I am certainly no expert, but as long as the information stored cannot be linked to any specific individual, it ought to be okay? (as far as I have understood).
FWIW - my wife occasionally and indirectly deals with the implementation of GDPR regulations (in banking). She is adamant that -
a) anyone asking for any action (deletion/information) under the GDPR regulations _must_ provide proof of identity.
b) that proof must be sufficient to establish a unique link to the information requested.
For emails or forum postings, I suggest that is virtually impossible.
This is your personal opinion. And I can fully understand why you're arguing that way.
I have seen a number of such requests wrt our mailing lists too, and I have sofar refused to do anything. No one has provided any proof of identity.

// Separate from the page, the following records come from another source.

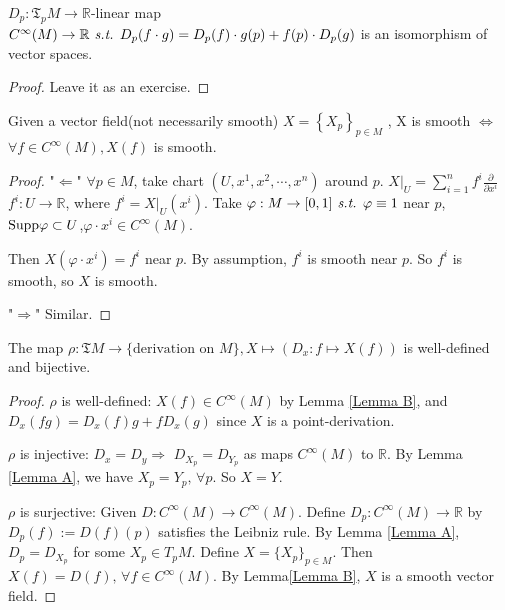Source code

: 
\begin{lemma}\label{Lemma A}
    $D_p:\mathfrak{T}_p{M} \rightarrow \mathbb{R}$-linear map $C^\infty(M)\rightarrow\mathbb{R} \textit{ s.t. } D_p(f\cdot g)=D_p(f)\cdot g(p)+f(p)\cdot D_p(g)$ is an isomorphism of vector spaces.
\end{lemma}
\begin{proof}

     Leave it as an exercise.
\end{proof}
\begin{lemma}\label{Lemma B}
    Given a vector field(not necessarily smooth) $X=\left\{X_p\right\}_{p\in M}$ , X is smooth $\Leftrightarrow$ $\forall f \in C^\infty(M),X(f)$ is smooth.
\end{lemma}
\begin{proof}
    "$ \Leftarrow $" $\forall p\in M$, take chart $(U,x^1,x^2,\cdots,x^n)$ around $p$. $X|_U=\sum_{i=1}^{n}{f^i\frac{\partial}{\partial x^i}}$  $f^i:U\rightarrow \mathbb{R}$, where $f^i=X|_U(x^i)$.
    Take $\varphi:M\rightarrow [0,1] \textit{ s.t. } \varphi \equiv 1 $ near $p$, $\mathrm{Supp} \varphi\subset U$,$\varphi \cdot x^i\in C^\infty(M)$.
    
    Then $X(\varphi \cdot x^i)=f^i$ near $p$. By assumption, $f^i$ is smooth near $p$. So $f^i$ is smooth, so $X$ is smooth.
    
     "$ \Rightarrow $" Similar.
\end{proof}
\begin{theorem}
    The map $\rho:\mathfrak{T}M\rightarrow \{\text{derivation on }M\},X\mapsto (D_x:f\mapsto X(f))$ is well-defined and bijective.
\end{theorem}
\begin{proof}
     $ \rho $ is well-defined: $ X(f)\in C^\infty(M) $ by Lemma \ref{Lemma B}, and  $ D_x(fg)=D_x(f)g+fD_x(g) $ since  $ X $ is a point-derivation.
     
      $ \rho $ is injective: $ D_x=D_y\Rightarrow $ $ D_{X_p}=D_{Y_p} $ as maps  $ C^\infty(M) $ to  $ \mathbb{R} $. By Lemma \ref{Lemma A}, we have  $ X_p=Y_p,\,\forall p $. So  $ X=Y $.  
      
       $ \rho $ is surjective: Given  $ D:C^\infty(M)\rightarrow C^\infty(M) $. Define  $ D_p:C^\infty(M)\rightarrow \mathbb{R} $ by  $ D_p(f):=D(f)(p) $ satisfies the Leibniz rule. By Lemma \ref{Lemma A},  $ D_p=D_{X_p} $ for some  $ X_p\in T_pM $. Define  $ X=\{X_p\}_{p\in M} $. Then  $ X(f)=D(f) ,\,\forall f\in C^\infty(M)$. By Lemma\ref{Lemma B},  $ X $ is a smooth vector field.    
\end{proof}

Personally I don't know it better but I have some doubts: With this approach you're effectively preventing that someone makes use of his/her rights defined in GDPR. This seems to work for now because none of the users was eager enough to take this to court. (German saying: "Wo kein Kläger da kein Richter.) But it might also produce complex conflict situations: Forged sender addresses can easily be used for really nasty spam or weird false messages. So the real owner of an e-mail address might have a vital and legitimate interest a forged message to be removed. If you prevent this correction/deletion by saying nobody can prove the identity the e-mail address owner could take the legal entity running the lists to court. It's not unlikely that a judge would argue that because there's also no real identity proof when accepting a message sent to the list it is sufficient as identity proof to simply check whether an e-mail challenge is correctly answered. I'm not a lawyer. These are just my personal thoughts. For now we all don't know for sure. Conclusion: Ask your lawyer. Ciao, Michael.